Working With HTML Elements With Jsoup
In a previous article I covered how to parse HTML documents with jsoup and various aspects involved. This article is dedicated to working with HTML elements with jsoup in Java. In the previous article I showed how to get started coding with jsoup and how to add the library to your project. So, I am not going to repeat that here once again. I am going to start from where we left our coding in the previous article.
An HTML start and end tag (including self closing tags) defines a section of the document where we can put some other tags, comments, CData, and text. We call each such section an Element. So, an element contains tag name, attributes of the tag and child nodes. Node is the superclass of Element. Comments, CData, plain texts etc. are also of the type Node. Remember that attributes are also considered as nodes.
Creating Elements
To create an element, create a new object of the Element class and pass the tag name to the constructor as a string. So, our code should look like the following:
Element div1 = new Element("div");
If we want to see some output we can write our code like the following:
import org.jsoup.nodes.Element;
public class JavaSoup {
public static void main(String[] args){
Element div1 = new Element("div");
System.out.println(div1);
}
}
Outputs:
<div></div>
There is another constructor by which we can define a base URL for the element. But the two other constructors except from the first one do not accept tag names as a string. Instead it requires a Tag object.
Element div1 = new Element(Tag.valueOf("div"), "http://example.com");
Adding Attributes To Elements
We can set attributes by invoking the attr() method on the elements. Alternatively, we can put attributes at Element creation time. With the third constructors we can provide attributes for the element. It accepts the Attributes object as the third argument along with a Tag object as the first argument and baseUri as the second.
import org.jsoup.nodes.Attributes;
import org.jsoup.nodes.Element;
import org.jsoup.parser.Tag;
public class JavaSoup {
public static void main(String[] args){
Attributes atrs = new Attributes();
atrs.put("class", "myclass");
atrs.put("id", "div1");
Element div1 = new Element(Tag.valueOf("div"), "http://example.com", atrs);
System.out.println(div1);
}
}
Outputs:
<div class="myclass" id="div1"></div>
If you want to set attributes later, you can invoke the attr() method on the element. You can either put boolean attribute values or string values. Add the following line before the last line of code above.
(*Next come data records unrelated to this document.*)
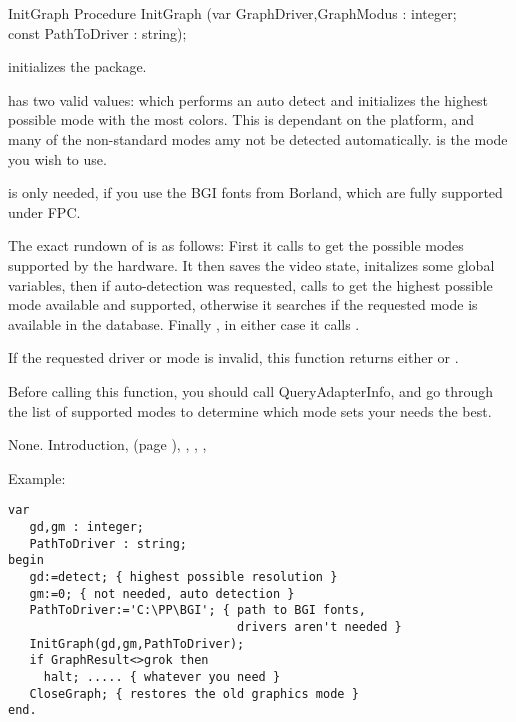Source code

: \begin{procedure}{InitGraph}
\Declaration
Procedure InitGraph (var GraphDriver,GraphModus : integer;\\
const PathToDriver : string);

\Description

 initializes the  package.

 has two valid values:  which
performs an auto detect and initializes the highest possible mode with the most
colors. This is dependant on the platform, and many of the non-standard
modes amy not be detected automatically.  is the mode you
wish to use.

 is only needed, if you use the BGI fonts from
Borland, which are fully supported under FPC.

The exact rundown of  is as follows: First it calls
 to get the possible modes supported by the hardware.
It then saves the video state, initalizes some global variables, then if
auto-detection was requested, calls  to get the highest
possible mode available and supported, otherwise it searches if the requested
mode is available in the database. Finally , in either case it calls
.

If the requested driver or mode is invalid, this function returns either
 or .

Before calling this function, you should call QueryAdapterInfo, and
go through the list of supported modes to determine which mode sets
your needs the best.

\Errors
None.
\SeeAlso
Introduction, (page \pageref{se:Introduction}),
, , ,
\end{procedure}
Example:
\begin{verbatim}
var
   gd,gm : integer; 
   PathToDriver : string;
begin 
   gd:=detect; { highest possible resolution } 
   gm:=0; { not needed, auto detection }
   PathToDriver:='C:\PP\BGI'; { path to BGI fonts, 
                                drivers aren't needed } 
   InitGraph(gd,gm,PathToDriver); 
   if GraphResult<>grok then 
     halt; ..... { whatever you need } 
   CloseGraph; { restores the old graphics mode } 
end.
\end{verbatim}

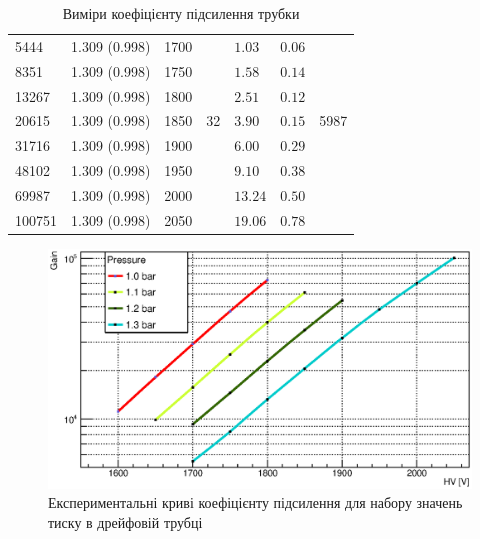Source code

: \documentclass[pdftex,14pt]{scrartcl}
\begin{document}
\begin{spacing}{1.5}
\begin{table}[!h]
\begin{tabular}{|l|l|l|l|l|l|l|}
		& & & & & & \\
		\hline
		
		5444 & 1.309 (0.998) & 1700 &  & $1.03 $ & $ 0.06 $ & \\
		\hline
		8351 & 1.309 (0.998) & 1750 &  & $1.58 $ & $ 0.14$ & \\
		\hline
		13267 & 1.309 (0.998) & 1800 &  & $2.51 $ & $ 0.12 $ & \\
		\hline
		20615 & 1.309 (0.998) & 1850 & 32 & $3.90 $ & $ 0.15 $ & 5987 \\
		\hline
		31716 & 1.309 (0.998) & 1900 &  & $6.00 $ & $ 0.29 $ & \\
		\hline
		48102 & 1.309 (0.998) & 1950 &  & $9.10 $ & $ 0.38 $ & \\
		\hline
		69987 & 1.309 (0.998) & 2000 &  & $13.24 $ & $ 0.50 $ & \\
		\hline
		100751 & 1.309 (0.998) & 2050 &  & $19.06 $ & $ 0.78 $ & \\
		\hline
		
	\end{tabular}
	\caption{Виміри коефіцієнту підсилення трубки}
	\label{table:GainTotal}
	\end{table}
	
	\begin{figure}[!h]
	\centering
	\includegraphics[width=1.0\textwidth]{gain_multyGraph}
	\caption{ Експериментальні криві коефіцієнту підсилення для набору значень тиску в дрейфовій трубці}
	\label{fig:Gain_multy}
	\end{figure}
		
	

\end{spacing}
\end{document}
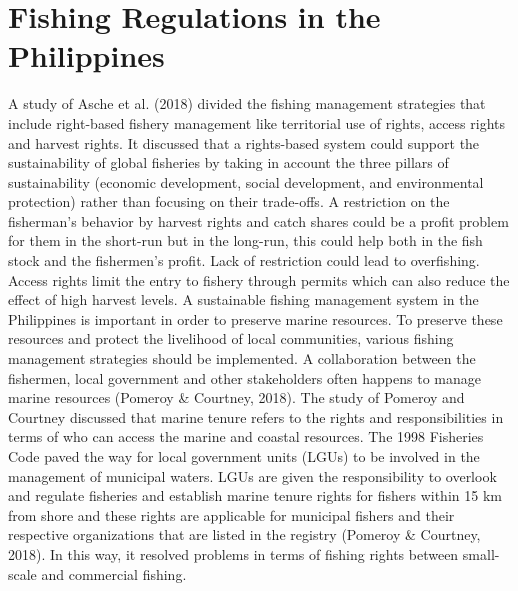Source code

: \section{Fishing Regulations in the Philippines}

A study of Asche et al. (2018) divided the fishing management strategies that include right-based fishery management like territorial use of rights, access rights and harvest rights. It discussed that a rights-based system could support the sustainability of global fisheries by taking in account the three pillars of sustainability (economic development, social development, and environmental protection) rather than focusing on their trade-offs. A restriction on the fisherman’s behavior by harvest rights and catch shares could be a profit problem for them in the short-run but in the long-run, this could help both in the fish stock and the fishermen’s profit. Lack of restriction could lead to overfishing. Access rights limit the entry to fishery through permits which can also reduce the effect of high harvest levels. A sustainable fishing management system in the Philippines is important in order to preserve marine resources. To preserve these resources and protect the livelihood of local communities, various fishing management strategies should be implemented. A collaboration between the fishermen, local government and other stakeholders often happens to manage marine resources (Pomeroy \& Courtney, 2018). The study of Pomeroy and Courtney discussed that marine tenure refers to the rights and responsibilities in terms of who can access the marine and coastal resources. The 1998 Fisheries Code paved the way for local government units (LGUs) to be involved in the management of municipal waters. LGUs are given the responsibility to overlook and regulate fisheries and establish marine tenure rights for fishers within 15 km from shore  and these rights are applicable for municipal fishers and their respective organizations that are listed in the registry (Pomeroy \& Courtney, 2018). In this way, it resolved problems in terms of fishing rights between small-scale and commercial fishing.

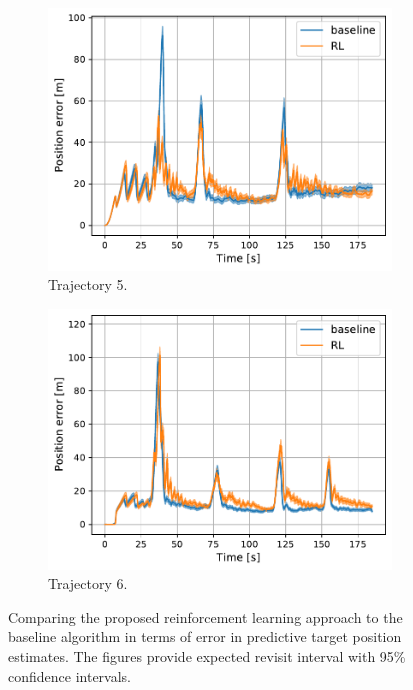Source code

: \documentclass[english, 12pt, a4paper, elec, utf8, a-1b, online]{aaltothesis}
\begin{document}
\begin{figure}
\begin{subfigure}[b]{0.45\textwidth}
    \end{subfigure}
    \hfill
    \begin{subfigure}[b]{0.45\textwidth}
        \centering
        \includegraphics[width=\linewidth]{figures/benchmark/Simulations/mean_position_error4.pdf}
        \caption{Trajectory 5.}
        \label{fig:PE_T5}
    \end{subfigure}
    \hfill
    \begin{subfigure}[b]{0.45\textwidth}
        \centering
        \includegraphics[width=\linewidth]{figures/benchmark/Simulations/mean_position_error5.pdf}
        \caption{Trajectory 6.}
        \label{fig:PE_T6}
    \end{subfigure}
    \caption{Comparing the proposed reinforcement learning approach to the baseline algorithm in terms of error in predictive target position estimates.
    The figures provide expected revisit interval with 95\% confidence intervals.}
    \label{fig:position_error_comparison}
\end{figure}
\end{document}
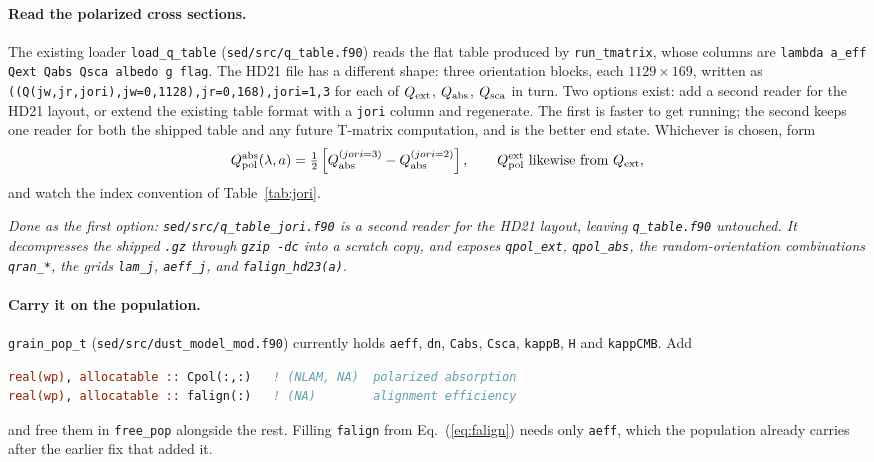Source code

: \documentclass{my_memo}
\newcommand{\code}[1]{\texttt{#1}}
\begin{document}
\paragraph{Read the polarized cross sections.} The existing loader
\code{load\_q\_table} (\code{sed/src/q\_table.f90}) reads the flat table
produced by \code{run\_tmatrix}, whose columns are
\code{lambda a\_eff Qext Qabs Qsca albedo g flag}. The HD21 file has a
different shape: three orientation blocks, each
$1129 \times 169$, written as
\code{((Q(jw,jr,jori),jw=0,1128),jr=0,168),jori=1,3} for each of
$Q_{\rm ext}$, $Q_{\rm abs}$, $Q_{\rm sca}$ in turn. Two options exist:
add a second reader for the HD21 layout, or extend the existing table
format with a \code{jori} column and regenerate. The first is faster to
get running; the second keeps one reader for both the shipped table and
any future T-matrix computation, and is the better end state. Whichever
is chosen, form
%
\begin{equation}
Q_{\rm pol}^{\rm abs}(\lambda,a)
  = \tfrac{1}{2}\left[Q_{\rm abs}^{(jori=3)} - Q_{\rm abs}^{(jori=2)}\right],
\qquad
Q_{\rm pol}^{\rm ext} \ \hbox{likewise from } Q_{\rm ext},
\label{eq:qpolfromjori}
\end{equation}
%
and watch the index convention of Table~\ref{tab:jori}.

\emph{Done as the first option: \code{sed/src/q\_table\_jori.f90} is a
second reader for the HD21 layout, leaving \code{q\_table.f90}
untouched. It decompresses the shipped \code{.gz} through \code{gzip
-dc} into a scratch copy, and exposes \code{qpol\_ext}, \code{qpol\_abs},
the random-orientation combinations \code{qran\_*}, the grids
\code{lam\_j}, \code{aeff\_j}, and \code{falign\_hd23(a)}.}

\paragraph{Carry it on the population.} \code{grain\_pop\_t}
(\code{sed/src/dust\_model\_mod.f90}) currently holds \code{aeff},
\code{dn}, \code{Cabs}, \code{Csca}, \code{kappB}, \code{H} and
\code{kappCMB}. Add
%
\begin{lstlisting}[language=Fortran]
real(wp), allocatable :: Cpol(:,:)   ! (NLAM, NA)  polarized absorption
real(wp), allocatable :: falign(:)   ! (NA)        alignment efficiency
\end{lstlisting}
%
and free them in \code{free\_pop} alongside the rest. Filling
\code{falign} from Eq.~(\ref{eq:falign}) needs only \code{aeff}, which
the population already carries after the earlier fix that added it.
\end{document}
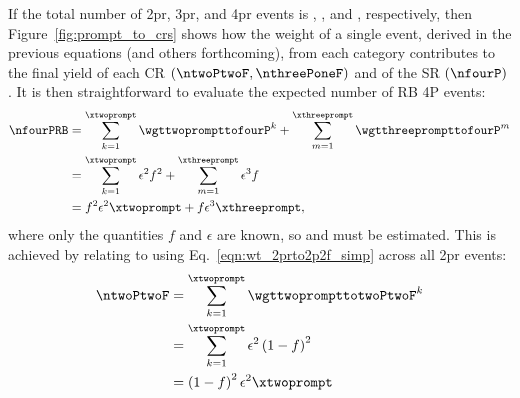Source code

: If the total number of 2pr, 3pr, and 4pr events is \xtwoprompt, \xthreeprompt, and \xfourprompt, respectively, then Figure~\ref{fig:prompt_to_crs} shows how the weight of a single event, derived in the previous equations (and others forthcoming), from each category contributes to the final yield of each CR $\left( \ntwoPtwoF, \nthreePoneF \right)$ and of the SR $\left( \nfourP \right)$.
It is then straightforward to evaluate the expected number of RB 4P events:
\begin{align}
	\label{eqn:n4p_x2x3}
	\nfourPRB
	&= \sum_{k=1}^{\xtwoprompt} \wgttwoprompttofourP^k + \sum_{m=1}^{\xthreeprompt} \wgtthreeprompttofourP^m
	\notag
	\\
	&= \sum_{k=1}^{\xtwoprompt} \epsilon^2 f^2 + \sum_{m=1}^{\xthreeprompt} \epsilon^3 f
	\notag
	\\
	&= f^2 \epsilon^2 \xtwoprompt + f \epsilon^3 \xthreeprompt,
\end{align}
where only the quantities $f$ and $\epsilon$ are known, so \xtwoprompt and \xthreeprompt must be estimated.
This is achieved by relating \xtwoprompt to \ntwoPtwoF using Eq.~\ref{eqn:wt_2prto2p2f_simp} across all 2pr events:
\begin{align}
	\label{eqn:n2p2f_x2}
	\ntwoPtwoF
	&= \sum_{k=1}^{\xtwoprompt} \wgttwoprompttotwoPtwoF^k
	\notag
	\\
	&= \sum_{k=1}^{\xtwoprompt} \epsilon^2 \left( 1-f \right)^2
	\notag
	\\
	&= \left( 1-f \right)^2 \epsilon^2 \xtwoprompt
\end{align}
div1.attr("name", "no-name");
Outputs:
<div class="myclass" id="div1" name="no-name"></div>
Adding Classes
Often we need to add classes to elements. We can add classes with the help of the attr() method but that is not a good idea. Class attributes of an element can contain multiple class names and when we add classes with that method, that method will overwrite previous classes if any exist. So, instead we need to add classes with the addClass() method.
import org.jsoup.nodes.Attributes;
import org.jsoup.nodes.Element;
import org.jsoup.parser.Tag;
public class JavaSoup {
public static void main(String[] args){
Attributes atrs = new Attributes();
atrs.put("class", "myclass");
atrs.put("id", "div1");
Element div1 = new Element(Tag.valueOf("div"), "http://example.com", atrs);
div1.addClass("cls2");
System.out.println(div1);
}
}
Outputs:
<div class="myclass cls2" id="div1"></div>
Look at the output. It did not overwrite the previous class(es).
Inserting Texts Into an Elements
To insert plain text into an element invoke the appendText() method on the element with the text you want to put there.
import org.jsoup.nodes.Element;
public class JavaSoup {
public static void main(String[] args){
Element div1 = new Element("div");
div1.appendText("I am a piece of plain text - I am also a text node when parsed");
System.out.println(div1);
}
}
Outputs:
<div>
I am a piece of plain text - I am also a text node when parsed
</div>
Inserting Child Into an Element
Other elements can be inserted into an elements with the help of the insertChildren() method. Let's add one text node and one element into our existing element.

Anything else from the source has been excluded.